Core primitives for building self-organized distributed systems in trusted, permissioned networks.

- [x] **Discovery** — gossip announcements, catalog sync, tags
- [x] **Streams** — producers, consumers, predicates, limits, online conditions, stats
- [x] **Groups** — membership, shared state, failover, load balancing
- [x] **Collections** - Replicated, eventually consistent data structures
- [x] **TEE** — First-class Intel TDX support for hardware-attested identity and access control
- [ ] **Preferences** — ranking producers by latency, geo-proximity
- [ ] **Diagnostics** — network inspection, automatic metrics, developer debug tools

### Stage 2: Trust & Privacy

Advanced stream subscription authorization, attested sandbox runtimes, trust corridors, etc.

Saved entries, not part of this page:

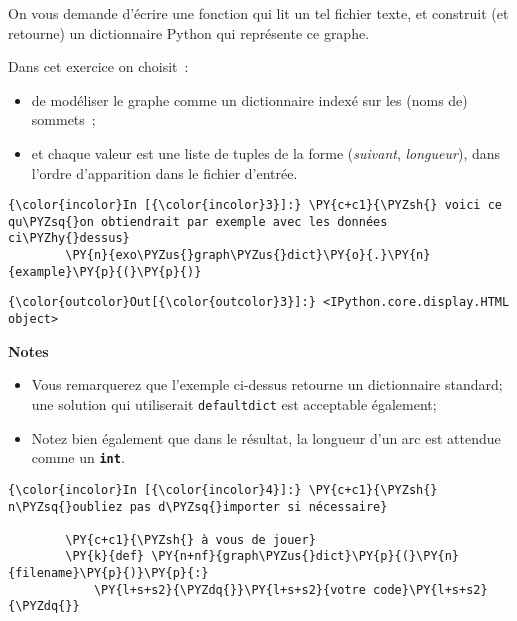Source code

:     On vous demande d'écrire une fonction qui lit un tel fichier texte, et
construit (et retourne) un dictionnaire Python qui représente ce graphe.

Dans cet exercice on choisit~:

\begin{itemize}
\tightlist
\item
  de modéliser le graphe comme un dictionnaire indexé sur les (noms de)
  sommets~;
\item
  et chaque valeur est une liste de tuples de la forme (\emph{suivant},
  \emph{longueur}), dans l'ordre d'apparition dans le fichier d'entrée.
\end{itemize}

    \begin{Verbatim}[commandchars=\\\{\}]
{\color{incolor}In [{\color{incolor}3}]:} \PY{c+c1}{\PYZsh{} voici ce qu\PYZsq{}on obtiendrait par exemple avec les données ci\PYZhy{}dessus}
        \PY{n}{exo\PYZus{}graph\PYZus{}dict}\PY{o}{.}\PY{n}{example}\PY{p}{(}\PY{p}{)}
\end{Verbatim}


\begin{Verbatim}[commandchars=\\\{\}]
{\color{outcolor}Out[{\color{outcolor}3}]:} <IPython.core.display.HTML object>
\end{Verbatim}
            
    \textbf{Notes}

\begin{itemize}
\tightlist
\item
  Vous remarquerez que l'exemple ci-dessus retourne un dictionnaire
  standard; une solution qui utiliserait \texttt{defaultdict} est
  acceptable également;
\item
  Notez bien également que dans le résultat, la longueur d'un arc est
  attendue comme un \textbf{\texttt{int}}.
\end{itemize}

    \begin{Verbatim}[commandchars=\\\{\}]
{\color{incolor}In [{\color{incolor}4}]:} \PY{c+c1}{\PYZsh{} n\PYZsq{}oubliez pas d\PYZsq{}importer si nécessaire}
        
        \PY{c+c1}{\PYZsh{} à vous de jouer}
        \PY{k}{def} \PY{n+nf}{graph\PYZus{}dict}\PY{p}{(}\PY{n}{filename}\PY{p}{)}\PY{p}{:}
            \PY{l+s+s2}{\PYZdq{}}\PY{l+s+s2}{votre code}\PY{l+s+s2}{\PYZdq{}}
\end{Verbatim}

### Stage 3: Decentralization & Permissionlessness

Extending the system beyond trusted, single-operator environments.

## Contributing

- **Commits:** concise, imperative subjects referencing the component (e.g., *"Progress on pubsub semantics"*)
- **PRs:** include a summary, linked issues/RFCs, and a checklist confirming `cargo build`, `cargo test`, `cargo clippy`, and `cargo fmt` pass. Attach logs or screenshots for user-visible changes.
- **Tests:** add or extend integration coverage for behavioral changes. Note remaining gaps or follow-up work in the PR body.

## License

MIT — see [LICENSE](LICENSE) for details.